● **Source information**
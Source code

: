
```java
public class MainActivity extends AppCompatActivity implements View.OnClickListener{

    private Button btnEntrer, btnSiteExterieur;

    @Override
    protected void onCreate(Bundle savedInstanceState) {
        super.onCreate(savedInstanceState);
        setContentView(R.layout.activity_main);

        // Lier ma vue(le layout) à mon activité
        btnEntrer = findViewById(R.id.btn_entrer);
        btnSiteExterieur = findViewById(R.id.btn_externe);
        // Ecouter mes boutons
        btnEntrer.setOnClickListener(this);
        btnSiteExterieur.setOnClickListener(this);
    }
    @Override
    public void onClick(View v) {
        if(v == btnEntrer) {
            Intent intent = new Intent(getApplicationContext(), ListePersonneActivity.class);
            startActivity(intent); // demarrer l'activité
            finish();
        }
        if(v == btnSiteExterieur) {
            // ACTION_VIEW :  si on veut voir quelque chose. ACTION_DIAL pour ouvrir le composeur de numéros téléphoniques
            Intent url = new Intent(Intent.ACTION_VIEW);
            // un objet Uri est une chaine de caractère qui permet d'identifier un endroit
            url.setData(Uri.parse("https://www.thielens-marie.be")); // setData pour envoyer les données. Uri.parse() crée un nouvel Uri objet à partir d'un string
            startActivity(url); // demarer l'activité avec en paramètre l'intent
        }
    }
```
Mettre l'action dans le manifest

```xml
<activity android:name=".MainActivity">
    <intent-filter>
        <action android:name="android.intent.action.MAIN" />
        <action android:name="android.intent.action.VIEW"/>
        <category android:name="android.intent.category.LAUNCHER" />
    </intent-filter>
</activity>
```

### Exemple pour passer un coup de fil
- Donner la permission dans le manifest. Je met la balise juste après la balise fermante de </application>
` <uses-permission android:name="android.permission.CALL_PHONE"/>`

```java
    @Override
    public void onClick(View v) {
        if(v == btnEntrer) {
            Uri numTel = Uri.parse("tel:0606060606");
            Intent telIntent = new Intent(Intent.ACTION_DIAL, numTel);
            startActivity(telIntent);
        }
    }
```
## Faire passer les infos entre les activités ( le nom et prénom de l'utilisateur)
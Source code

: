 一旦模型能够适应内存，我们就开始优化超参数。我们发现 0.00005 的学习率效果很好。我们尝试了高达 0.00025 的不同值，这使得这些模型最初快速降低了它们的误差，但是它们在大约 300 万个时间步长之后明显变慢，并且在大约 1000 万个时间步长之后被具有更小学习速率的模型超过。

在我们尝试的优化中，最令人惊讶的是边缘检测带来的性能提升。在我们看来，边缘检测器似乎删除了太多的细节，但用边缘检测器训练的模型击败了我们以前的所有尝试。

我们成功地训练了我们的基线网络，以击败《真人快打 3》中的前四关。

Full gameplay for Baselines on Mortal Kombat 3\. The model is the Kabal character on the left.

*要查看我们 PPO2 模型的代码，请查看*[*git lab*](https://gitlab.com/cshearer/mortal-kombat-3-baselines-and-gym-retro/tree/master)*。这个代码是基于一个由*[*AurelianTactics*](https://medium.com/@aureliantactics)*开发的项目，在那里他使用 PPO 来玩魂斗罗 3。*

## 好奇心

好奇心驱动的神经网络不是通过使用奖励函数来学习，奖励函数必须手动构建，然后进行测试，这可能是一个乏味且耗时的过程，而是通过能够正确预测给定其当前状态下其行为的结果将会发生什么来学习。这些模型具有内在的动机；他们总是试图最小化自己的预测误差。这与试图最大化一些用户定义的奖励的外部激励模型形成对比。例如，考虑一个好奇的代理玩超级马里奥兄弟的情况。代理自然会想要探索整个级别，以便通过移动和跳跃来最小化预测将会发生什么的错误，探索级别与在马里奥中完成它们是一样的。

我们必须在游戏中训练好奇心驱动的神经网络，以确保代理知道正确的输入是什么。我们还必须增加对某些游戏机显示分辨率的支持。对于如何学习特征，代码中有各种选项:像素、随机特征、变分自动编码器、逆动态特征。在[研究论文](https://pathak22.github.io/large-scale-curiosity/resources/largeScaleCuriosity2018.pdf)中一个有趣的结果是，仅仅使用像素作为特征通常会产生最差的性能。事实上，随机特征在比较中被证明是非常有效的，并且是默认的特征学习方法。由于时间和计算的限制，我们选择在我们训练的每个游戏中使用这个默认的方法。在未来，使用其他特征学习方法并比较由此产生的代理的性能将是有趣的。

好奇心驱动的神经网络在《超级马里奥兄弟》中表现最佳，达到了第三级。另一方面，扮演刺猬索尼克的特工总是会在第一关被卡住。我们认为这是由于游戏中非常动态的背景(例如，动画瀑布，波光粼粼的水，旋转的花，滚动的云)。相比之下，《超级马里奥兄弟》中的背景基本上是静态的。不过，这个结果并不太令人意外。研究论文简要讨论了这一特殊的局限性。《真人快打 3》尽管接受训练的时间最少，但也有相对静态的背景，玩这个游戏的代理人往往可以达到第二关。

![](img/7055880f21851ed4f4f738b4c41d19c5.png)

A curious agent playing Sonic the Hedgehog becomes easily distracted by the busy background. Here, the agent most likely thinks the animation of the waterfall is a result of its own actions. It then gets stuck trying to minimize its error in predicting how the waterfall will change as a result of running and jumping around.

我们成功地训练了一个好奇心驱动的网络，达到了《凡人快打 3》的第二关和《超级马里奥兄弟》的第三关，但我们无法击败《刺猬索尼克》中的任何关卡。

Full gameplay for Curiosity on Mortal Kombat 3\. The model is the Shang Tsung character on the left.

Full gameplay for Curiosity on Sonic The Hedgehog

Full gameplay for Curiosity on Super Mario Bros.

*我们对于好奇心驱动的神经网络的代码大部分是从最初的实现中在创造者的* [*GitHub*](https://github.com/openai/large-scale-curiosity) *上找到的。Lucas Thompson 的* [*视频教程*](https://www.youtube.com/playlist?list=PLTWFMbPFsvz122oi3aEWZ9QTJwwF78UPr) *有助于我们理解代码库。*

● **The problem**
For the entries above, give only the number of lines that contain the word "Hedgehog".

● **Task answer**
2